▶ **YOUR GOAL**:
Wherever the string "After" appears in the records, return the line that holds it.

▶ **Dataset entries**:
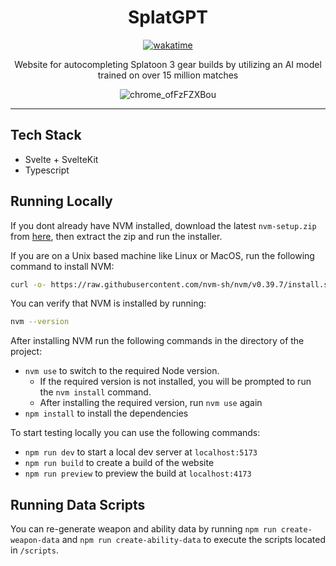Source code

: <div align="center">

# SplatGPT

[![wakatime](https://wakatime.com/badge/user/7100369a-eb08-483f-96e8-41accea7b5a0/project/ca2f961a-c0bb-45b2-b702-f129ffa79996.svg)](https://wakatime.com/badge/user/7100369a-eb08-483f-96e8-41accea7b5a0/project/ca2f961a-c0bb-45b2-b702-f129ffa79996)

Website for autocompleting Splatoon 3 gear builds by utilizing an AI model trained on over 15 million matches

![chrome_ofFzFZXBou](https://github.com/user-attachments/assets/58da90cc-4b25-452e-8ea3-ebba9c7759b2)

</div>

---

## Tech Stack

- Svelte + SvelteKit
- Typescript

## Running Locally

If you dont already have NVM installed, download the latest `nvm-setup.zip` from [here](https://github.com/coreybutler/nvm-windows/releases), then extract the zip and run the installer.

If you are on a Unix based machine like Linux or MacOS, run the following command to install NVM:

```bash
curl -o- https://raw.githubusercontent.com/nvm-sh/nvm/v0.39.7/install.sh | bash
```

You can verify that NVM is installed by running:

```bash
nvm --version
```

After installing NVM run the following commands in the directory of the project:

- `nvm use` to switch to the required Node version.
  - If the required version is not installed, you will be prompted to run the `nvm install` command.
  - After installing the required version, run `nvm use` again
- `npm install` to install the dependencies

To start testing locally you can use the following commands:

- `npm run dev` to start a local dev server at `localhost:5173`
- `npm run build` to create a build of the website
- `npm run preview` to preview the build at `localhost:4173`

## Running Data Scripts

You can re-generate weapon and ability data by running `npm run create-weapon-data` and `npm run create-ability-data` to execute the scripts located in `/scripts`.
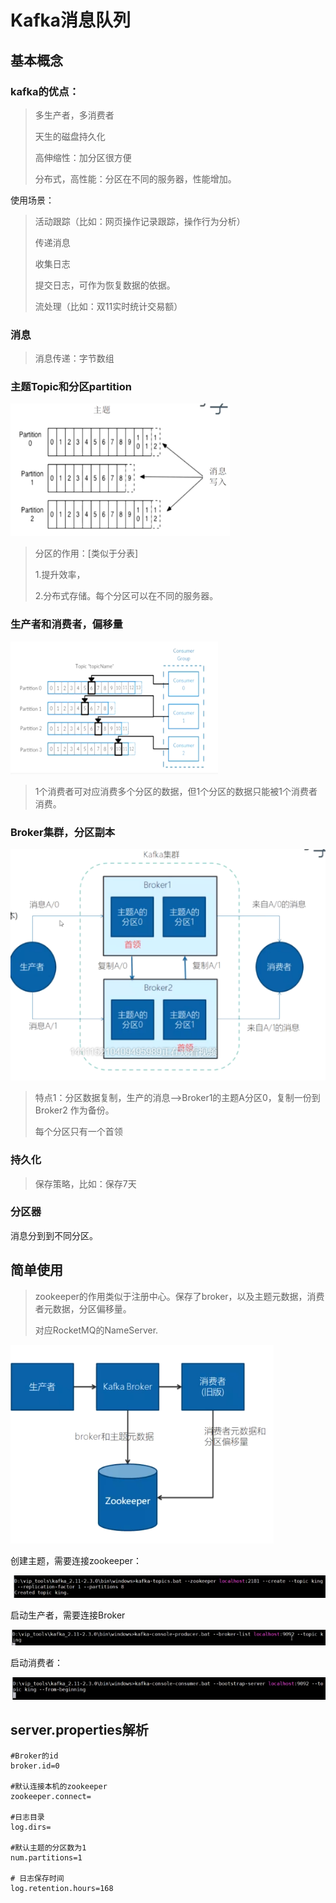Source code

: # Kafka消息队列

## 基本概念

### kafka的优点：

> 多生产者，多消费者
>
> 天生的磁盘持久化
>
> 高伸缩性：加分区很方便
>
> 分布式，高性能：分区在不同的服务器，性能增加。

使用场景：

> 活动跟踪（比如：网页操作记录跟踪，操作行为分析）
>
> 传递消息
>
> 收集日志
>
> 提交日志，可作为恢复数据的依据。
>
> 流处理（比如：双11实时统计交易额）

### 消息

> 消息传递：字节数组

### 主题Topic和分区partition

![1620823932631](./kafka.assets/1620823932631.png)

> 分区的作用：[类似于分表]
>
> 1.提升效率，
>
> 2.分布式存储。每个分区可以在不同的服务器。

### 生产者和消费者，偏移量

![1620823895848](./kafka.assets/1620823895848.png)

> 1个消费者可对应消费多个分区的数据，但1个分区的数据只能被1个消费者消费。

### Broker集群，分区副本

![1620824227079](./kafka.assets/1620824227079.png)

> 特点1：分区数据复制，生产的消息-->Broker1的主题A分区0，复制一份到Broker2 作为备份。
>
> 每个分区只有一个首领



### 持久化

> 保存策略，比如：保存7天



### 分区器

消息分到到不同分区。

## 简单使用

> zookeeper的作用类似于注册中心。保存了broker，以及主题元数据，消费者元数据，分区偏移量。
>
> 对应RocketMQ的NameServer.

![1620825324829](./kafka.assets/1620825324829.png)

创建主题，需要连接zookeeper：

![1620826479939](./kafka.assets/1620826479939.png)

启动生产者，需要连接Broker

![1620826439494](./kafka.assets/1620826439494.png)

启动消费者：

![1620826611780](./kafka.assets/1620826611780.png)



## server.properties解析

```
#Broker的id
broker.id=0

#默认连接本机的zookeeper
zookeeper.connect=

#日志目录
log.dirs=

#默认主题的分区数为1
num.partitions=1

# 日志保存时间
log.retention.hours=168
```

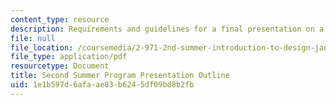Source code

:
 ```yaml
---
content_type: resource
description: Requirements and guidelines for a final presentation on a design project.
file: null
file_location: /coursemedia/2-971-2nd-summer-introduction-to-design-january-iap-2003/1e1b597d6afaae83b6245df09bd8b2fb_presentation_requirements.pdf
file_type: application/pdf
resourcetype: Document
title: Second Summer Program Presentation Outline
uid: 1e1b597d-6afa-ae83-b624-5df09bd8b2fb
---
```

▶ **ANSWER TO THIS PROBLEM**:
After installing NVM run the following commands in the directory of the project:
  - After installing the required version, run `nvm use` again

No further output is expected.